TASK DESCRIPTION:
Find every line below with the word "https" in it, and copy each one.

EXERCISE DATA:
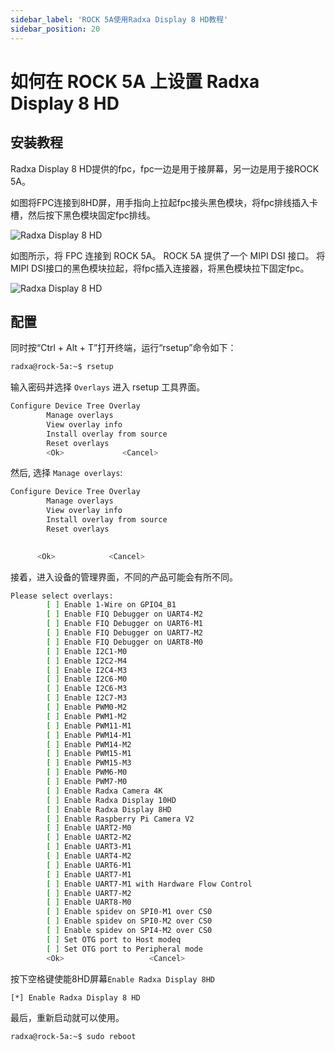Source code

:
 ```yaml
---
sidebar_label: 'ROCK 5A使用Radxa Display 8 HD教程'
sidebar_position: 20
---
```


# 如何在 ROCK 5A 上设置 Radxa Display 8 HD

## 安装教程

Radxa Display 8 HD提供的fpc，fpc一边是用于接屏幕，另一边是用于接ROCK 5A。

如图将FPC连接到8HD屏，用手指向上拉起fpc接头黑色模块，将fpc排线插入卡槽，然后按下黑色模块固定fpc排线。

![Radxa Display 8 HD](/img/accessories/8hd-connect-fpc.webp)

如图所示，将 FPC 连接到 ROCK 5A。 ROCK 5A 提供了一个 MIPI DSI 接口。 将MIPI DSI接口的黑色模块拉起，将fpc插入连接器，将黑色模块拉下固定fpc。

![Radxa Display 8 HD](/img/accessories/rock5a-connect-fpc.webp)

## 配置
同时按“Ctrl + Alt + T”打开终端，运行“rsetup”命令如下：

```bash
radxa@rock-5a:~$ rsetup
```

输入密码并选择 `Overlays` 进入 rsetup 工具界面。  

```bash
Configure Device Tree Overlay
        Manage overlays
        View overlay info
        Install overlay from source
        Reset overlays
        <Ok>             <Cancel>
```

然后, 选择 `Manage overlays`:

```bash
Configure Device Tree Overlay  
        Manage overlays  
        View overlay info  
        Install overlay from source  
        Reset overlays  
       

      <Ok>            <Cancel>
```

接着，进入设备的管理界面，不同的产品可能会有所不同。


```bash
Please select overlays: 
        [ ] Enable 1-Wire on GPIO4_B1
        [ ] Enable FIQ Debugger on UART4-M2
        [ ] Enable FIQ Debugger on UART6-M1
        [ ] Enable FIQ Debugger on UART7-M2
        [ ] Enable FIQ Debugger on UART8-M0
        [ ] Enable I2C1-M0
        [ ] Enable I2C2-M4
        [ ] Enable I2C4-M3
        [ ] Enable I2C6-M0
        [ ] Enable I2C6-M3
        [ ] Enable I2C7-M3
        [ ] Enable PWM0-M2
        [ ] Enable PWM1-M2
        [ ] Enable PWM11-M1
        [ ] Enable PWM14-M1
        [ ] Enable PWM14-M2 
        [ ] Enable PWM15-M1
        [ ] Enable PWM15-M3 
        [ ] Enable PWM6-M0
        [ ] Enable PWM7-M0
        [ ] Enable Radxa Camera 4K
        [ ] Enable Radxa Display 10HD 
        [ ] Enable Radxa Display 8HD
        [ ] Enable Raspberry Pi Camera V2
        [ ] Enable UART2-M0
        [ ] Enable UART2-M2
        [ ] Enable UART3-M1
        [ ] Enable UART4-M2
        [ ] Enable UART6-M1
        [ ] Enable UART7-M1
        [ ] Enable UART7-M1 with Hardware Flow Control
        [ ] Enable UART7-M2
        [ ] Enable UART8-M0
        [ ] Enable spidev on SPI0-M1 over CS0
        [ ] Enable spidev on SPI0-M2 over CS0
        [ ] Enable spidev on SPI4-M2 over CS0
        [ ] Set OTG port to Host modeq
        [ ] Set OTG port to Peripheral mode
        <Ok>                   <Cancel>
```

按下空格键使能8HD屏幕`Enable Radxa Display 8HD`

```bash
[*] Enable Radxa Display 8 HD
```

最后，重新启动就可以使用。

```bash
radxa@rock-5a:~$ sudo reboot
```

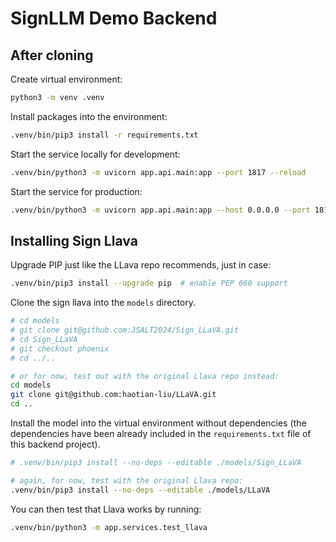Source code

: # SignLLM Demo Backend

## After cloning

Create virtual environment:

```bash
python3 -m venv .venv
```

Install packages into the environment:

```bash
.venv/bin/pip3 install -r requirements.txt
```

Start the service locally for development:

```bash
.venv/bin/python3 -m uvicorn app.api.main:app --port 1817 --reload
```

Start the service for production:

```bash
.venv/bin/python3 -m uvicorn app.api.main:app --host 0.0.0.0 --port 1817
```


## Installing Sign Llava

Upgrade PIP just like the LLava repo recommends, just in case:

```bash
.venv/bin/pip3 install --upgrade pip  # enable PEP 660 support
```

Clone the sign llava into the `models` directory.

```bash
# cd models
# git clone git@github.com:JSALT2024/Sign_LLaVA.git
# cd Sign_LLaVA
# git checkout phoenix
# cd ../..

# or for now, test out with the original Llava repo instead:
cd models
git clone git@github.com:haotian-liu/LLaVA.git
cd ..
```

Install the model into the virtual environment without dependencies (the dependencies have been already included in the `requirements.txt` file of this backend project).

```bash
# .venv/bin/pip3 install --no-deps --editable ./models/Sign_LLaVA

# again, for now, test with the original Llava repo:
.venv/bin/pip3 install --no-deps --editable ./models/LLaVA
```

You can then test that Llava works by running:

```bash
.venv/bin/python3 -m app.services.test_llava
```

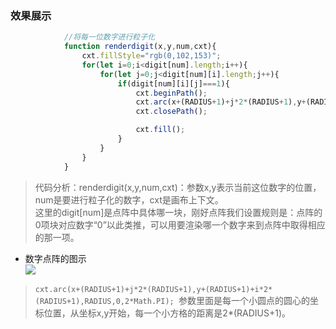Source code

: ### 效果展示

```JavaScript
            //将每一位数字进行粒子化
            function renderdigit(x,y,num,cxt){
                cxt.fillStyle="rgb(0,102,153)";
                for(let i=0;i<digit[num].length;i++){
                    for(let j=0;j<digit[num][i].length;j++){
                        if(digit[num][i][j]===1){
                            cxt.beginPath();
                            cxt.arc(x+(RADIUS+1)+j*2*(RADIUS+1),y+(RADIUS+1)+i*2*(RADIUS+1),RADIUS,0,2*Math.PI);
                            cxt.closePath();

                            cxt.fill();
                        }
                    }
                }
            }
```
> 代码分析：renderdigit(x,y,num,cxt)：参数x,y表示当前这位数字的位置， num是要进行粒子化的数字，cxt是画布上下文。  
这里的digit[num]是点阵中具体哪一块，刚好点阵我们设置规则是：点阵的0项块对应数字“0”以此类推，可以用要渲染哪一个数字来到点阵中取得相应的那一项。  
- 数字点阵的图示  
![](https://github.com/SUNNERCMS/30daysJavascript/blob/master/31-Canvas%20Clock/image/digit.PNG)
>   `cxt.arc(x+(RADIUS+1)+j*2*(RADIUS+1),y+(RADIUS+1)+i*2*(RADIUS+1),RADIUS,0,2*Math.PI); `参数里面是每一个小圆点的圆心的坐标位置，从坐标x,y开始，每一个小方格的距离是2*(RADIUS+1)。
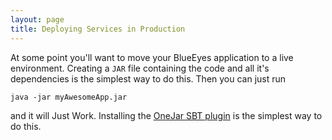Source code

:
 ```yaml
---
layout: page
title: Deploying Services in Production
---
```


At some point you'll want to move your BlueEyes application to a live environment. Creating a `JAR` file containing the code and all it's dependencies is the simplest way to do this. Then you can just run

    java -jar myAwesomeApp.jar 
    
and it will Just Work. Installing the [OneJar SBT plugin](https://github.com/retronym/sbt-onejar/) is the simplest way to do this.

EXERCISE RESPONSE:
![](https://github.com/SUNNERCMS/30daysJavascript/blob/master/31-Canvas%20Clock/image/digit.PNG)
and it will Just Work. Installing the [OneJar SBT plugin](https://github.com/retronym/sbt-onejar/) is the simplest way to do this.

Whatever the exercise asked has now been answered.